As noted before, there’s been a bit more discussion about Professor Fisher’s plan. Mikael asked this question, off the privacy topic:
“If I take a copyrighted work, remove the watermark and then redistribute it (i e as unmarked data) – what happens according to Professor Fisher?”
“Just like ballot-stuffing, I’d assume there would be penalties. The key is
that, unlike with watermarks like SDMI’s, there’s no strong motivation to
strip them out. (Note: Fisher’s proposal now uses a simple registration code, rather than a true watermark, but the practical difference is irrelevant.)”
Mary Hodder from bIPlog then wrote to pho:
“Actually, as far as motivation for stripping out watermarks or flags from
content, I would think that many different people would have incentives to strip and leave blank, or strip and replace watermarks, because they would want to help or hurt particular musicians or creators, companies, or maybe all those who are represented by the RIAA or MPAA verses those who are not. I’m sure there are many lesser motivations that we could go on and on about. The point is, there will be people who try and so any system will have to try to minimize this.
“The other problem with watermarks is, as far as I know, there are none
that can’t be gamed right now, and so while there are people working on
this, a system that relies on watermarks or some other way of making
a count of content flowing through routers isn’t yet feasible. And
the motivation to game the system is a primary concern, at least with the
researchers I’ve talked with about making some kind of reliable, secure watermark system for counting content.”
I then responded:
That’s a fine criticism, so let me explain what I mean a bit more.
The reason why I say there’s no strong motivation is that this sort of watermarking does not restrict use in anyway. It is most certainly a watermark in the DRM sense. So, the typical assumption that all watermarks are bad falls away.
I think the urge to game the system as you suggest is a bit weaker. It’s not that people aren’t motivated in those ways – it’s just that there’s probably less motivation to actually do something about it. DeCSS at least had some practical, tangible value to creators and users. People screwing over the RIAA/MPAA by altering the marks would just get a laugh.
At the same time, I concede that replacing the watermarks for personal financial gain is a bit more likely. But I wonder how much one could gain financially by changing the watermarks. If one changes too few, then it is unlikely a substantial amount of people will download the song. If one changes too many, it is far more likely that s/he will be caught.
In any case, there are various ways to make it less likely, bringing it to tolerable levels. I’m not quite sure why Professor Fisher has switched to only requiring a reg number in the actual filename. To make the system a little harder to game, a watermarking system would be superior. Yes, people could crack it – but the key is to make it hard for the average user to do so. Even using ID3 tags or some form of metadata would be superior (and far less inexpensive than watermarks).
In addition, I wonder if a certain degree of cross-checking could be done.

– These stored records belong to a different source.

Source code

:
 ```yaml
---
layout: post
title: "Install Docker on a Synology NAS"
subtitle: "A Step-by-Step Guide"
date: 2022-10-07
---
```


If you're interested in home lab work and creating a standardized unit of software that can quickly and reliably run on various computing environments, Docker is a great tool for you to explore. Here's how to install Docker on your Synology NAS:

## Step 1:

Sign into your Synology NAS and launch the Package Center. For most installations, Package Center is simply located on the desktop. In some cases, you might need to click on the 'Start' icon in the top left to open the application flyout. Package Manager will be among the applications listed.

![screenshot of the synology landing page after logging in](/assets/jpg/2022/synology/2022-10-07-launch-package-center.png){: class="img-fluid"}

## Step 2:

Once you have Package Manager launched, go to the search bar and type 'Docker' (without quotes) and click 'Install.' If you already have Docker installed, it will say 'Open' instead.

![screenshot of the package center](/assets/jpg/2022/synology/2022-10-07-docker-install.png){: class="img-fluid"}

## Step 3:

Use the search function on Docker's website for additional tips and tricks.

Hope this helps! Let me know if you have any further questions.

If the tag does not match the file, song, or artist names repeatedly, then those downloads would not be counted.
Such cross-checking would be particularly useful if the registration index were made available to digital media services. Say someone searches for song X or clicks to download song X after searching for artist Y. The system could alert the user if the watermark does not match the song or if the search found similar songs with multiple registration codes, and then ask how s/he wishes to proceed anyway.
Of course, there are often multiple song titles and this would not work for all systems. But, perhaps it could keep misuse down to reasonable levels.